Sample Problem Now you are ready to design the function hrlon-sum. Remember to ask the following questions:
What kind of inputs does it consume?
What type of data does it output?
What does this output mean?
Exercise 2 Design the sum function. It should operate just like hrlon-sum but accept your new type of data as input rather than HRLoNs.
Exercise 3 Design the function average that consumes a list of numbers and returns the average of those numbers.
Exercise 4 Design the function overlay-all, which takes a list of images. It overlays each image onto the next image in the TA: explain how to read the documentation, especially the arrow notation for overlay. list. Giving the function an empty list should produce and empty scene of some size. You can choose how big it should be.
Hint Follow the design recipe, starting with with a data definition for a list of images.
Exercise 5 Design the function sum-all that consumes a list of lists of numbers and returns the sum of all the numbers from all of the lists.

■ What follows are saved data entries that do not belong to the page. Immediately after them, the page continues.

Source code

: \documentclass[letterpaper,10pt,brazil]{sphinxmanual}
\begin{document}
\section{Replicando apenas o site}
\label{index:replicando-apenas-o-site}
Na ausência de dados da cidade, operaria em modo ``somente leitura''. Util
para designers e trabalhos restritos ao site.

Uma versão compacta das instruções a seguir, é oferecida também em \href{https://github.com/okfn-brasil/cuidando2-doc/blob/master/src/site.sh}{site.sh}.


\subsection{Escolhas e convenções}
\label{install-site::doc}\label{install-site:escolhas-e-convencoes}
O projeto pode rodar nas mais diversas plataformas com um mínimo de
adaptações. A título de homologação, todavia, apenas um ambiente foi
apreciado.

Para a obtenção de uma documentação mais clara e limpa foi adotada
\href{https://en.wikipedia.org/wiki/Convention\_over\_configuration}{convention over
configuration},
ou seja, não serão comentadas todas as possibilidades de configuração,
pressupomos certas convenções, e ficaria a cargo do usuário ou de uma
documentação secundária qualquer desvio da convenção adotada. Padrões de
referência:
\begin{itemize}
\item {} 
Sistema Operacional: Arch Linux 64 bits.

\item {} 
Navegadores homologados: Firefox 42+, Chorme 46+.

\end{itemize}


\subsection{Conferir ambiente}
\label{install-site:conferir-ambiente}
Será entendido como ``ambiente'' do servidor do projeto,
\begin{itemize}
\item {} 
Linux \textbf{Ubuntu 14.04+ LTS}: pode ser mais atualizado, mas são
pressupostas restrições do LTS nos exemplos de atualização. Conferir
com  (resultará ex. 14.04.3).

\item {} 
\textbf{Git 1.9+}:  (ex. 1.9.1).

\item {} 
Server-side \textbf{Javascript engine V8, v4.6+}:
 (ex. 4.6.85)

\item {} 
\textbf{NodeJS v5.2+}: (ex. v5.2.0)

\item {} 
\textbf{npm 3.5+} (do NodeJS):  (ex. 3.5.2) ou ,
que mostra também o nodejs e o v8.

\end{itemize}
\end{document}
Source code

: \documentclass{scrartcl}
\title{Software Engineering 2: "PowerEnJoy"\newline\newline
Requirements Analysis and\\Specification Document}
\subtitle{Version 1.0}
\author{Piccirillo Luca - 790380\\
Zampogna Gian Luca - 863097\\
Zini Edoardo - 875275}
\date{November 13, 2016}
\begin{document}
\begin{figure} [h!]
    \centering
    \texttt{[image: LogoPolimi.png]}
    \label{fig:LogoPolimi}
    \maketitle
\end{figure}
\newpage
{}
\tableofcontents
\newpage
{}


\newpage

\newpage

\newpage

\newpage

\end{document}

A scientific simulation firm needs to simulate the effects of gravity on an arbitrarily large number of falling balls. Your job is to create a BSL simulation where the scientists can spawn new falling balls by clicking the mouse. They will fall to the ground for a bit until they go off the screen. The app should be in a 500 x 500 window. Once the balls go off screen the scientists no longer care about them.
(require 2htdp/image) (require 2htdp/universe) ; Ball -> LoB (define (main b) (big-bang (cons b empty) ; <— the world state is a LoB [to-draw draw-lob] [on-tick go] [on-mouse new-ball])) ; LoB -> LoB ; move balls, apply gravity, and then filter out those that are off screen (define (go lob) (on-screen-balls (apply-gravity (move-all lob))))
As you can see, the scientists kind of followed the design recipe for world programs. But you know how scientists are. So they leave it to you to finish the job.
Exercise 6 Develop a data definition for a Ball. A Ball should have a position in x and y and a velocity in x and y (pixels per clock tick).
Domain knowledge What is a velocity? What is a speed? If you don’t recall or if you have never heard, do not hesitate to ask the TA.
Exercise 7 Develop a data definition for a LoB (list of Balls).
Exercise 8 Develop templates for both data definitions. The template for LoB should refer to the template for Ball. Why?
Switch roles after each function you design so that you both get experience writing functions for lists.
Exercise 9 Design the function off-screen?, which determines whether a ball is off the screen.
Hint Use global constants for the size of the canvas rather than putting constant values directly into your code. We do this because you may need to use the canvas size values more than once.
Exercise 10 Design the function move-ball that consumes a Ball and creates a new one that has been moved according to its velocity. The new ball’s velocity is the same as the one used as input.
Domain knowledge If you do not recall what it means for an object to be located at (x,y) and to move by a velocity of (dx,dy), ask your TA.
Exercise 11 Design the function gravity that consumes a ball and creates a new one whose y velocity has been increased by gravitational acceleration.
Exercise 12 Design the function draw-lob that draws a list of balls on to an empty canvas.
Hint If you are using overlay instead of place-image then be sure to have a transparent background, by passing the "transparent" color into the empty-scene function. It can also be useful to first design the draw-ball function.
Exercise 13 Design the function on-screen-balls that filters out all that balls that are off of the screen from a list of balls.
Exercise 14 Design the function move-all that moves every ball in a list of balls according to its velocity.
Exercise 15 Design the function apply-gravity that applies the gravity function to every ball in a list of balls.
You can now comment out the on-mouse clause with #; to run the program.
Exercise 16 Design the function new-ball that adds a ball wherever the user clicks the mouse. The new ball will have a random velocity. You will give this function to on-mouse
Hint Use the function random.
If you finish early, try adding a color to your Ball structure. Change the drawing function to draw each ball with the correct color. Change the new-ball function to create a new ball of a random color.